Bisher sind es nur tiefrote Zahlen in den Sitzungsunterlagen der Ebersberger Kreisräte. Bald aber könnten die Menschen im Landkreis im eigenen Alltag spüren, was diese Zahlen bedeuten, wenn vielleicht Buslinien ausgedünnt oder Schwimmbäder geschlossen werden müssen. Denn wenn es dem Kreis schlecht geht, bleibt ihm nichts übrig, als sich mehr Geld von den Gemeinden zu holen – mit der Folge, dass auch diese noch mehr finanziell ins Straucheln geraten, als es ohnehin schon der Fall ist. Kürzlich ist der Kreis- und Strategieausschuss in die Haushaltsberatungen für das Jahr 2027 eingestiegen, die Perspektiven sind düster.
Dass der Landkreis Ebersberg seine Investitionen durch Kredite finanziert, ist nicht ungewöhnlich. Inzwischen kann er aber nicht einmal mehr die laufenden Ausgaben bestreiten, ohne Schulden zu machen. In diesem Jahr rutscht der Kreis noch tiefer in die roten Zahlen als geplant, das Minus könnte statt 4,3 Millionen sogar bis zu zehn Millionen Euro betragen. Zum ersten Mal in der Geschichte des Landkreises Ebersberg hat der Landrat eine Ausgabensperre verhängt.
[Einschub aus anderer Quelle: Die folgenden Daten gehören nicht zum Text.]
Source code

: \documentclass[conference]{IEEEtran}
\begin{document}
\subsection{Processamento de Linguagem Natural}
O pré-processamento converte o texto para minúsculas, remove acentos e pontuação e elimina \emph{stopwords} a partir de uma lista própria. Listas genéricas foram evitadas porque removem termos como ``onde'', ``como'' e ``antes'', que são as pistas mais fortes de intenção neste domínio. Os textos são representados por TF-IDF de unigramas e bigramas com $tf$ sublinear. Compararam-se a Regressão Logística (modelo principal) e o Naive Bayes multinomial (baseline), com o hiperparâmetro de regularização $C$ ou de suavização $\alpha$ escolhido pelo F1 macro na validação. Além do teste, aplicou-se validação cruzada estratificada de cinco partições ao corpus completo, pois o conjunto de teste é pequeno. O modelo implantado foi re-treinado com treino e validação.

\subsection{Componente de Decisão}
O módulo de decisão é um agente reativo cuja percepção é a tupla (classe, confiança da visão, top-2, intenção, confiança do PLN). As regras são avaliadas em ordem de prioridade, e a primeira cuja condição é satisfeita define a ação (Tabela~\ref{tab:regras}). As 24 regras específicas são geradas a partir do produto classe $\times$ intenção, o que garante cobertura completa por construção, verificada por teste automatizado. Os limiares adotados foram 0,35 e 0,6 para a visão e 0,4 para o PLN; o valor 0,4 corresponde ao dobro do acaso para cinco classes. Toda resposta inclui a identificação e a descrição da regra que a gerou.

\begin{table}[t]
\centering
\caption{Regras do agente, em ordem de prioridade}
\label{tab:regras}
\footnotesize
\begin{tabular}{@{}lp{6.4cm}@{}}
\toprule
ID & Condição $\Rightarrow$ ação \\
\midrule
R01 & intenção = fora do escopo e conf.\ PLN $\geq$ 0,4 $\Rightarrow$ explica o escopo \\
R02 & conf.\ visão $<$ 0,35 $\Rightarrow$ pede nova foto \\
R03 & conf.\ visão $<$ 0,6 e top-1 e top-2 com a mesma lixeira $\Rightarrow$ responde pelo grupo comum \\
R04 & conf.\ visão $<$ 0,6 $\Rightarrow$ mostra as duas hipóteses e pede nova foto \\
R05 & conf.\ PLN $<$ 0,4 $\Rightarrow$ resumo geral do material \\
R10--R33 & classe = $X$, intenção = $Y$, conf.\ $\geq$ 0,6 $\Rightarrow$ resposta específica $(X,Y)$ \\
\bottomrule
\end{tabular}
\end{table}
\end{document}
„Die Zahlen entwickeln sich dramatisch“, sagte Landrat Robert Niedergesäß (CSU) in der Ausschusssitzung, die Hintergründe seien in der Bundes-, aber auch der Landespolitik zu finden. Den Kommunen würden immer mehr Aufgaben zugewiesen – ohne die entsprechende Gegenfinanzierung. Das gerade beschlossene Gesetz zur Stabilisierung der Krankenkassenbeiträge bedeute zusätzliche vier Millionen Euro Defizit beim Klinikum Ebersberg München Ost. Ohnehin muss hier der Landkreis inzwischen bereits zehn Millionen pro Jahr zuschießen.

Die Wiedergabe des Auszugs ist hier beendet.